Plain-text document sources
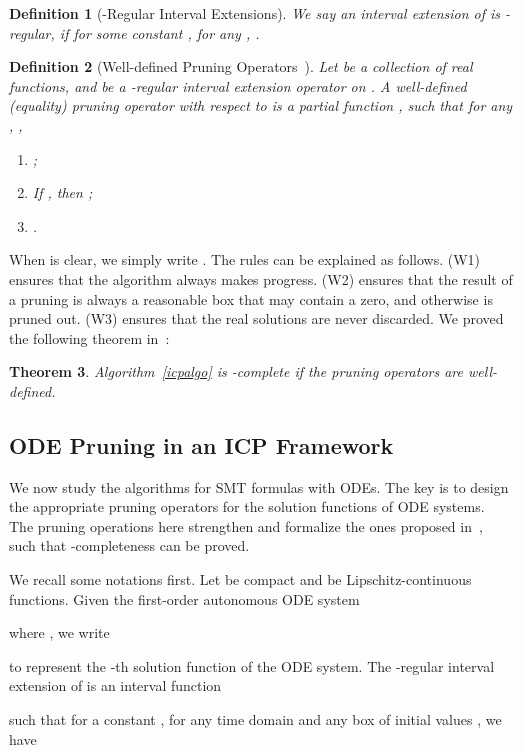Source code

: \documentclass[12pt]{article}
\newtheorem{theorem}{Theorem}[section]
\newtheorem{definition}[theorem]{Definition}
\begin{document}
\begin{definition}[-Regular Interval Extensions]
We say an interval extension  of  is -regular, if for some constant , for any , . 
\end{definition}
\begin{definition}[Well-defined Pruning Operators~\cite{DBLP:conf/cade/GaoAC12}]\label{well}
Let  be a collection of real functions, and  be a -regular interval extension operator on . A {\em well-defined (equality) pruning operator} with respect to  is a partial function , such that for any , ,
\begin{enumerate}
\item ;
\item If , then ;
\item .
\end{enumerate}
\end{definition}
When  is clear, we simply write . The rules can be explained as follows. (W1) ensures that the algorithm always makes progress. (W2) ensures that the result of a pruning is always a reasonable box that may contain a zero, and otherwise  is pruned out. (W3) ensures that the real solutions are never discarded. We proved the following theorem in~\cite{DBLP:conf/cade/GaoAC12}:
\begin{theorem}
Algorithm~\ref{icpalgo} is -complete if the pruning operators are well-defined. 
\end{theorem}


\subsection{ODE Pruning in an ICP Framework}

We now study the algorithms for SMT formulas with ODEs. The key is to design the appropriate pruning operators for the solution functions of ODE systems. The pruning operations here strengthen and formalize the ones proposed in~\cite{Eggers2008,Eggers2011,DBLP:conf/cp/GoldsztejnMEH10}, such that -completeness can be proved. 

We recall some notations first. Let  be compact and  be  Lipschitz-continuous functions. Given the first-order autonomous ODE system

where , we write

to represent the -th solution function of the ODE system. The -regular interval extension of  is an interval function

such that for a constant , for any time domain  and any box of initial values , we have
\end{document}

EXERCISE BRIEF: No picture belongs in the copy. Print every entry above exactly as it stands.

RESPONSE BELOW:
Source code

: \documentclass[12pt]{article}
\newtheorem{theorem}{Theorem}[section]
\newtheorem{definition}[theorem]{Definition}
\begin{document}
\begin{definition}[-Regular Interval Extensions]
We say an interval extension  of  is -regular, if for some constant , for any , . 
\end{definition}
\begin{definition}[Well-defined Pruning Operators~\cite{DBLP:conf/cade/GaoAC12}]\label{well}
Let  be a collection of real functions, and  be a -regular interval extension operator on . A {\em well-defined (equality) pruning operator} with respect to  is a partial function , such that for any , ,
\begin{enumerate}
\item ;
\item If , then ;
\item .
\end{enumerate}
\end{definition}
When  is clear, we simply write . The rules can be explained as follows. (W1) ensures that the algorithm always makes progress. (W2) ensures that the result of a pruning is always a reasonable box that may contain a zero, and otherwise  is pruned out. (W3) ensures that the real solutions are never discarded. We proved the following theorem in~\cite{DBLP:conf/cade/GaoAC12}:
\begin{theorem}
Algorithm~\ref{icpalgo} is -complete if the pruning operators are well-defined. 
\end{theorem}


\subsection{ODE Pruning in an ICP Framework}

We now study the algorithms for SMT formulas with ODEs. The key is to design the appropriate pruning operators for the solution functions of ODE systems. The pruning operations here strengthen and formalize the ones proposed in~\cite{Eggers2008,Eggers2011,DBLP:conf/cp/GoldsztejnMEH10}, such that -completeness can be proved. 

We recall some notations first. Let  be compact and  be  Lipschitz-continuous functions. Given the first-order autonomous ODE system

where , we write

to represent the -th solution function of the ODE system. The -regular interval extension of  is an interval function

such that for a constant , for any time domain  and any box of initial values , we have
\end{document}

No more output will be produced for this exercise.